On Tuesday, Lee signed on to a letter to Biden with Senators Tim Kaine of Virginia, Todd Young of Pennsylvania, and Chris Murphy of Connecticut challenging the constitutionality of the president’s actions. While the senators acknowledge Biden has the authority “to defend U.S. personnel and military assets from attacks and imminent attacks” and, arguably, “to defend U.S. commercial shipping,” the quartet argues that “most vessels transiting through the Red Sea are not U.S. ships, which raises questions about the extent to which these authorities can be exercised.”

“The Administration has stated that the strikes on Houthi targets to date have not and will not deter the Houthi attacks, suggesting that we are in the midst of an ongoing regional conflict that carries the risk of escalation,” the letter continued. “We have long advocated for deliberate congressional processes in and authorizations for decisions that put service members into harm’s way overseas. There is no current congressional authorization for offensive U.S. military action against the Houthis.”

The senators also note that Biden has “only submitted one notification to Congress under the War Powers Act, despite having conducted several rounds of strikes against Houthi targets,” and request “an explanation in writing of the legal authority” the president is using to justify previous or future strikes against the Houthi rebels.

“The Biden administration falsely claims that it can lawfully place troops in hostilities and engage in arguably offensive strikes simply by submitting a notification to Congress after the fact,” Lee told TAC. “If this administration wants to engage in a long-term campaign in Yemen, it must make the case to Congress and receive specific authorization, as the Constitution requires.”

“Given what the administration itself is saying, we are well beyond pure defense,” Ruger wrote in an email to TAC. “If we actually followed our Constitutional design in foreign policy, it would be past time for President Biden to go to Congress with a request to authorize the use of force and for Congress to have a robust debate about the policy.”

Ret. Col. Douglas Macgregor, a contributing editor to The American Conservative, commented to TAC via email: “Americans live under a post-Constitutional Government.”

Macgregor added, “No one in the House or Senate has debated the constitutionality of Presidential military action since 2001. The War Powers Act has never been applied.”

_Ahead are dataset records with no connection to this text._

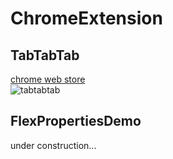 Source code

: # ChromeExtension

## TabTabTab
[chrome web store](https://chrome.google.com/webstore/detail/tabtabtab/hfmnidllojimehmfjkclnadpebibhgoi)  
![tabtabtab](https://user-images.githubusercontent.com/44517313/76976560-7a2cc300-6977-11ea-94ca-caa8690918ae.png)

## FlexPropertiesDemo

under construction... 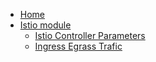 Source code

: * [Home](/)
* [Istio module](../README.md)
  * [Istio Controller Parameters](./05-00-istio-controller-parameters.md)
  * [Ingress Egrass Trafic](./05-10-ingress-egress-traffic.md) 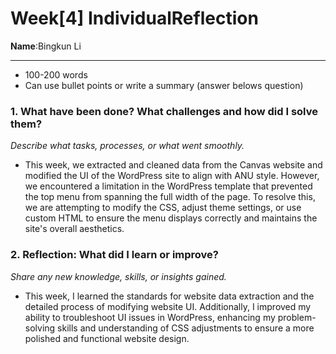 # Week[4] IndividualReflection 
**Name**:Bingkun Li


---

*  100-200 words
* Can use bullet points or write a summary (answer belows question)

### 1. What have been done? What challenges and how did I solve them?
*Describe what tasks, processes, or what went smoothly.*

- This week, we extracted and cleaned data from the Canvas website and modified the UI of the WordPress site to align with ANU style. However, we encountered a limitation in the WordPress template that prevented the top menu from spanning the full width of the page. To resolve this, we are attempting to modify the CSS, adjust theme settings, or use custom HTML to ensure the menu displays correctly and maintains the site's overall aesthetics.

### 2. Reflection: What did I learn or improve?
*Share any new knowledge, skills, or insights gained.*

- This week, I learned the standards for website data extraction and the detailed process of modifying website UI. Additionally, I improved my ability to troubleshoot UI issues in WordPress, enhancing my problem-solving skills and understanding of CSS adjustments to ensure a more polished and functional website design. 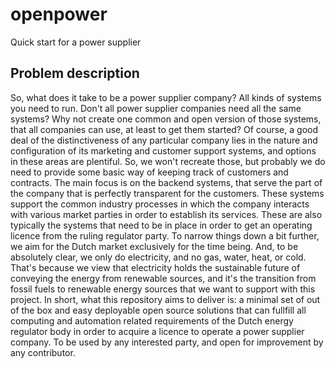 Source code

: openpower
=========

Quick start for a power supplier

Problem description
-------------------

So, what does it take to be a power supplier company? All kinds of systems you need to run. Don't all power supplier companies need all the same systems? Why not create one common and open version of those systems, that all companies can use, at least to get them started?
Of course, a good deal of the distinctiveness of any particular company lies in the nature and configuration of its marketing and customer support systems, and options in these areas are plentiful. So, we won't recreate those, but probably we do need to provide some basic way of keeping track of customers and contracts.
The main focus is on the backend systems, that serve the part of the company that is perfectly transparent for the customers. These systems support the common industry processes in which the company interacts with various market parties in order to establish its services. These are also typically the systems that need to be in place in order to get an operating licence from the ruling regulator party.
To narrow things down a bit further, we aim for the Dutch market exclusively for the time being. And, to be absolutely clear, we only do electricity, and no gas, water, heat, or cold. That's because we view that electricity holds the sustainable future of conveying the energy from renewable sources, and it's the transition from fossil fuels to renewable energy sources that we want to support with this project.
In short, what this repository aims to deliver is: a minimal set of out of the box and easy deployable open source solutions that can fullfill all computing and automation related requirements of the Dutch energy regulator body in order to acquire a licence to operate a power supplier company. To be used by any interested party, and open for improvement by any contributor. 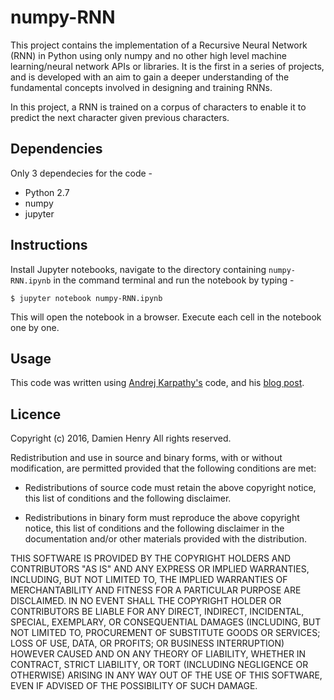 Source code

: # numpy-RNN
This project contains the implementation of a Recursive Neural Network (RNN) in Python using only numpy and no other high level machine learning/neural network APIs or libraries. It is the first in a series of projects, and is developed with an aim to gain a deeper understanding of the fundamental concepts involved in designing and training RNNs.

In this project, a RNN is trained on a corpus of characters to enable it to predict the next character given previous characters.

## Dependencies
Only 3 dependecies for the code - 
- Python 2.7
- numpy
- jupyter

## Instructions
Install Jupyter notebooks, navigate to the directory containing `numpy-RNN.ipynb` in the command terminal and run the notebook by typing - 

`$ jupyter notebook numpy-RNN.ipynb`

This will open the notebook in a browser. Execute each cell in the notebook one by one.

## Usage
This code was written using [Andrej Karpathy's](https://gist.github.com/karpathy/d4dee566867f8291f086) code, and his [blog post](http://karpathy.github.io/2015/05/21/rnn-effectiveness/).

## Licence
Copyright (c) 2016, Damien Henry
All rights reserved.

Redistribution and use in source and binary forms, with or without
modification, are permitted provided that the following conditions are met:

- Redistributions of source code must retain the above copyright notice, this
  list of conditions and the following disclaimer.

- Redistributions in binary form must reproduce the above copyright notice,
  this list of conditions and the following disclaimer in the documentation
  and/or other materials provided with the distribution.

THIS SOFTWARE IS PROVIDED BY THE COPYRIGHT HOLDERS AND CONTRIBUTORS "AS IS"
AND ANY EXPRESS OR IMPLIED WARRANTIES, INCLUDING, BUT NOT LIMITED TO, THE
IMPLIED WARRANTIES OF MERCHANTABILITY AND FITNESS FOR A PARTICULAR PURPOSE ARE
DISCLAIMED. IN NO EVENT SHALL THE COPYRIGHT HOLDER OR CONTRIBUTORS BE LIABLE
FOR ANY DIRECT, INDIRECT, INCIDENTAL, SPECIAL, EXEMPLARY, OR CONSEQUENTIAL
DAMAGES (INCLUDING, BUT NOT LIMITED TO, PROCUREMENT OF SUBSTITUTE GOODS OR
SERVICES; LOSS OF USE, DATA, OR PROFITS; OR BUSINESS INTERRUPTION) HOWEVER
CAUSED AND ON ANY THEORY OF LIABILITY, WHETHER IN CONTRACT, STRICT LIABILITY,
OR TORT (INCLUDING NEGLIGENCE OR OTHERWISE) ARISING IN ANY WAY OUT OF THE USE
OF THIS SOFTWARE, EVEN IF ADVISED OF THE POSSIBILITY OF SUCH DAMAGE.

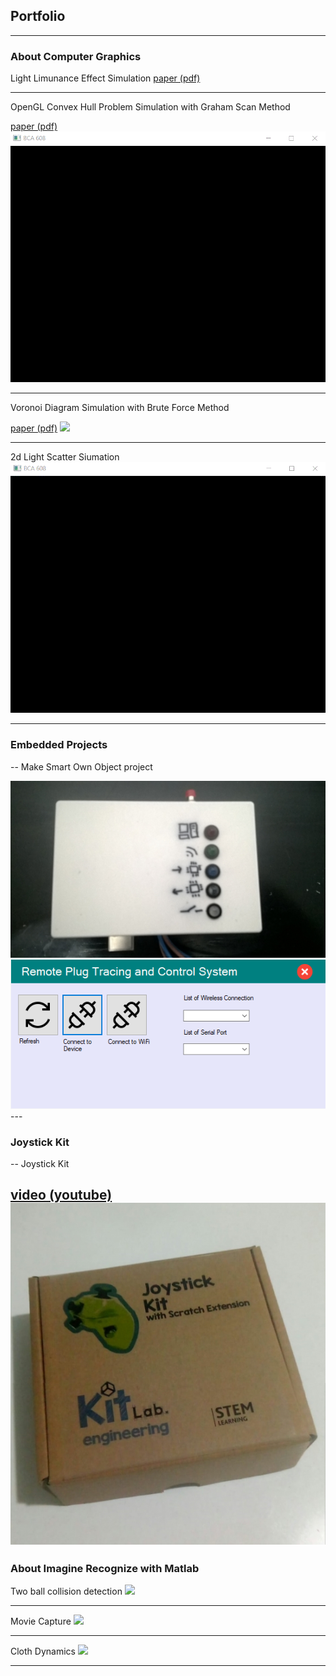 ## Portfolio

---

### About Computer Graphics

Light Limunance Effect Simulation
[paper (pdf)](https://github.com/caginagirdemir/illumination-2d-plot-paper/blob/master/CMP715%20Paper.pdf)

---

OpenGL Convex Hull Problem Simulation with Graham Scan Method 

[paper (pdf)](report_convexhull.pdf)
<img src="images/convex_hull.gif?raw=true"/>

---

Voronoi Diagram Simulation with Brute Force Method

[paper (pdf)](voronoi_diagram.pdf)
<img src="images/voronoi_diagram.gif?raw=true"/>

---
2d Light Scatter Siumation
<img src="images/light_scatter.gif?raw=true"/>

---

### Embedded Projects

--
Make Smart Own Object project

<img src="images/project.jpg?raw=true"/>
<img src="images/program.png?raw=true"/>
---

### Joystick Kit

--
Joystick Kit

[video (youtube)](https://www.youtube.com/watch?v=yPofXKxQU7Q)
<img src="images/joystick.jpeg?raw=true"/>
---

### About Imagine Recognize with Matlab

Two ball collision detection
<img src="images/collision_detection.gif?raw=true"/>

---

Movie Capture
<img src="images/movie_capture.gif?raw=true"/>

---

Cloth Dynamics
<img src="images/cloth_dynamics.gif?raw=true"/>




---
<p style="font-size:11px"></p>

If the administration cared about the constitutionality of attacking the Houthis, things would be done much differently, Macgregor suggested.

“Since the Houthi actions do not pose an immediate threat to the United States or the American People the use of force would seem to require congressional approval. (It’s not an emergency),” Macgregor explained. “However, the American electorate shows no sign of being interested in what happens and Congress is ready, as always, to defer to Executive Authority.”

If Congress wanted to change its cowardly ways, it “should vote to immediately stop funding for U.S. Military Operations and Forces in the region until the President presents his case for action,” Macgregor said.

“The Founders wisely put the war power in Congress’ hands so that the peoples’ representatives could debate the best path forward, to understand the costs and benefits of alternative approaches, and bring the country behind a war policy if it were required to meet our national interests,” Ruger said. “But instead the Biden administration wants to go it alone,” he added, “so they shouldn’t be surprised if the policy fails for the people to blame them alone.”

“The narrative is irrelevant to the facts,” Macgregor argued. “The goal is to goad Iran into attacking U.S. Forces, thus providing the pretext for war with Iran.”